As follows from Eq. (13) and seen in Fig. 3, the nuclear polarization, being spectrally separated from the incident field at the time t_start, no longer suppresses this field. However, in contrast to the case of a narrowband detector, which detects only photons near the spectral line of the incident single-photon pulse, the detection of photons at all frequencies of the coherently scattered field reveals the time-dependent interference between the field of the multicomponent nuclear polarization and the incident single-photon pulse. The change in the waveform of the passed photon with increasing optical thickness of the absorber is due to a large resonant absorption of the coherently scattered field at the frequencies of its spectral components (see Fig. 3c). In this case, both the time profile of the intensity (see Figs. 2b and 2c) and the spectral profile of the field passed through the absorber near the spectral line of the incident single-photon pulse remain almost unchanged (see Figs. 3b and 3d). Insignificant broadening and distortion of the spectral profile of the single-photon pulse at the output of the absorber with increasing optical thickness of the absorber (cf. red lines in Figs. 3d and Fig. 3b) are due to the stronger attenuation of the field before the beginning of vibrations, whereas after the beginning of vibrations, the resonant absorber becomes transparent in both cases because of the satisfaction of the AIT conditions (9).

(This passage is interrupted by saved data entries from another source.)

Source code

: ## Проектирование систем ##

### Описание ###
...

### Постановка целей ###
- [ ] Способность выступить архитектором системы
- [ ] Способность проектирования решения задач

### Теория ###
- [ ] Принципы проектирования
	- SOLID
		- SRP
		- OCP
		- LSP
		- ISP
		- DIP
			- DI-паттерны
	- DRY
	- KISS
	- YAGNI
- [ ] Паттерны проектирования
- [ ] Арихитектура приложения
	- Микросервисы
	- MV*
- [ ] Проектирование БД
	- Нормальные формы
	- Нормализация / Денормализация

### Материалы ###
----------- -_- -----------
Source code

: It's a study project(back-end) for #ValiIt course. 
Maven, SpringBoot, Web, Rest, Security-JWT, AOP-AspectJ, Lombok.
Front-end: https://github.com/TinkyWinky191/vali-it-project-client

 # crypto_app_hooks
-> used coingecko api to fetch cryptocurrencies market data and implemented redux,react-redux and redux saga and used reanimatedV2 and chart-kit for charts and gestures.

Similar to the detection of photons by the narrowband detector considered above, the waveforms of the photon shown in Fig. 3 can also be used for time-resolved spectroscopic measurements because the interaction of the single-photon pulse with the tested medium in both cases changes only a part of the single-photon wave packet that corresponds to the initial single-photon pulse. In this case, deterministic oscillations of the intensity caused by the induced nuclear polarization at strongly different frequencies can increase the information capability of the method in cases where these frequencies approach the frequencies of some quantum transitions in nuclei of the tested medium. If resonances at the frequencies of the induced nuclear polarization are absent in the medium, the corresponding oscillations of the intensity of the single-photon wave packet can be filtered when processing the results of measurements.

8 CONCLUSIONS

To summarize, a method has been proposed to reconstruct on demand a single-photon wave packet with a Lorentzian spectrum and a photon energy of 14.4 keV resonantly absorbed in the medium of ⁵⁷Fe nuclei. The method is based on the frequency discrimination of the field propagating in the absorber and resonance nuclear polarization induced by this field in the presence of delayed acoustically induced transparency in the absorber. The frequency discrimination has been implemented through the Doppler effect; to this end, the acoustic vibrations of the absorber at certain frequency and amplitude ensuring conditions for acoustically induced transparency are switched on at an arbitrary time. Similarities and differences of the proposed method and the known quantum-optical memory methods and methods of nuclear polarization control in the gamma range have been revealed. It has been shown that this method allows the implementation of the time-resolved Mössbauer spectroscopy of various media.